Entonces los edulcorantes responden un poco a eso: a habernos acostumbrado a ciertos gustos que históricamente no existían, por lo que al tener ahora problemas nutricionales graves que pueden conducir a una enfermedad gravísima como es la obesidad, pues hubo que hacer reemplazos de cierta manera sintética para que no fuera tan grave. Y aparecieron los edulcorantes, que tienen problemas propios y tienen mala prensa. Pero para tener problemas con ellos deberías ingerir dosis altísimas de sacarina, aspartame y ciclamato; necesitarías tomarte cien latas de Coca Cola light.
Para terminar, ¿cómo han cambiado el sexo, el amor, la cocina, con lo que nos ha traído la revolución científico-tecnológica?
DG: Hay cambios sin duda. A fines del siglo XIX y principios del siglo XX, siglos de un avance tecnológico (más que científico) enorme, inédito y muchísimo mayor a todos los siglos que los precedieron. Eso influyó en el confort, en la calidad de vida, influyó en disminuir la inequidad social (si bien no la ha resuelto, problema que tenemos particularmente en nuestros países), ha ayudado a aumentar la esperanza de vida, a mejorar los alimentos, etcétera.
Posiblemente el mayor efecto de la tecnología sobre la vida cotidiana es que ha modificado el sentido del tiempo. Todo ocurre más rápido, estamos apurados (sobre todo en la vida en la ciudad, aunque también en el campo ocurre), en los medios de difusión que nos bombardean permanentemente, etcétera,. Todo eso ha modificado el tiempo que le dedicamos a las diferentes actividades, desde las interpersonales hasta las tareas profesionales, al ocio, al dormir y a la vigilia.
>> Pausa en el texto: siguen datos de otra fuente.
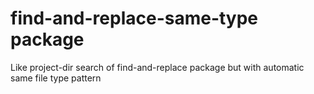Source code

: # find-and-replace-same-type package

Like project-dir search of find-and-replace package but with automatic same file type pattern
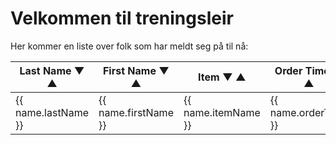 # Velkommen til treningsleir

Her kommer en liste over folk som har meldt seg på til nå:

<div>
  <table>
    <thead>
      <tr>
        <th @click="sortBy('lastName')">
          Last Name
          <span v-if="sortColumn === 'lastName'">
            <span v-if="sortOrder === 1">▼</span>
            <span v-else>▲</span>
          </span>
        </th>
        <th @click="sortBy('firstName')">
          First Name
          <span v-if="sortColumn === 'firstName'">
            <span v-if="sortOrder === 1">▼</span>
            <span v-else>▲</span>
          </span>
        </th>
        <th @click="sortBy('itemName')">
          Item
          <span v-if="sortColumn === 'itemName'">
            <span v-if="sortOrder === 1">▼</span>
            <span v-else>▲</span>
          </span>
        </th>
        <th @click="sortBy('orderTime')">
          Order Time
          <span v-if="sortColumn === 'orderTime'">
            <span v-if="sortOrder === 1">▼</span>
            <span v-else>▲</span>
          </span>
        </th>
      </tr>
    </thead>
    <tbody>
      <tr v-for="name in sortedNames" :key="name.lastName + name.firstName">
        <td>{{ name.lastName }}</td>
        <td>{{ name.firstName }}</td>
        <td>{{ name.itemName }}</td>
        <td>{{ name.orderTime }}</td>
      </tr>
    </tbody>
  </table>
</div>

<script>
// This script loads data from a file "fileName".
// You have to set the itemMappings. Get the ints from https://pretixurl.com/control/event/ORGANISER/EVENT/items/ 
// Example: https://tickets.skvidar.run/control/event/SKV/treningsleirtest/items/
// The format of the fileName file has to be: <lastname>,<firstname>,<itemNumber>,<boughtdate>
// Exameple: Fyksen,Fredrik Sætereng,22,2023-07-01 19:19

export default {
  data() {
    return {
      names: [],
      sortColumn: "",
      sortOrder: 1,
      itemMappings: {
        "22": "en uke",
        "23": "to uker",
        // Add more mappings as needed
      },
      fileName: "attendees-files/names.txt",
    };
  },
  mounted() {
    this.fetchNames();
  },
  computed: {
    sortedNames() {
      return this.names.slice().sort((a, b) => {
        const columnA = a[this.sortColumn];
        const columnB = b[this.sortColumn];

        if (columnA < columnB) return -1 * this.sortOrder;
        if (columnA > columnB) return 1 * this.sortOrder;
        return 0;
      });
    },
  },
  methods: {
    fetchNames() {
      const timestamp = Date.now(); // Unique value for cache-busting

      fetch(`/${this.fileName}?${timestamp}`)
        .then((response) => response.text())
        .then((data) => {
          const rows = data.split("\n").filter((name) => name.trim() !== "");
          this.names = rows.map((row) => {
            const [lastName, firstName, itemNumber, orderTime] = row.split(",");
            const itemName = this.getItemName(itemNumber);
            return { lastName, firstName, itemName, orderTime };
          });
        })
        .catch((error) => {
          console.error("Error fetching names:", error);
        });
    },
    getItemName(itemNumber) {
      return this.itemMappings[itemNumber] || "N/A";
    },
    sortBy(column) {
      if (this.sortColumn === column) {
        this.sortOrder *= -1;
      } else {
        this.sortColumn = column;
        this.sortOrder = 1;
      }
    },
  },
};
</script>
Esto tiene su resultado en tareas como la cocina o las relaciones pasionales, las relaciones de pareja; el tiempo que le dedicamos al amor y al afecto, que se ve complicado por otros aspectos que llaman nuestra atención.
De nuevo: evolutivamente no estamos preparados para que haya tantos estímulos bombardeándonos permanentemente. Estamos preparados para preocuparnos de que no nos coman, montar algo para comer, montar una pareja con la cual ser feliz y tener hijos. De pronto la tecnología nos obliga a lidiar con una cantidad enorme de estimulaciones que antes no existían. Eso modifica el sentido del tiempo, lo cual modifica todo el resto de nuestra vida: la cocina, el amor, el sexo, las comunicaciones, el lenguaje, el dormir, el trabajo, el ocio.
Por lo tanto sí, sin duda la ciencia y la tecnología tienen ese efecto secundario posiblemente inevitable. Me parece que en la balanza, los beneficios de la ciencia y la tecnología son tan enormemente superiores a sus riesgos y a sus problemas, que no es cuestión de decirse “hay que parar un poco con el avance científico tecnológico”, porque todavía hay demasiados problemas por resolver.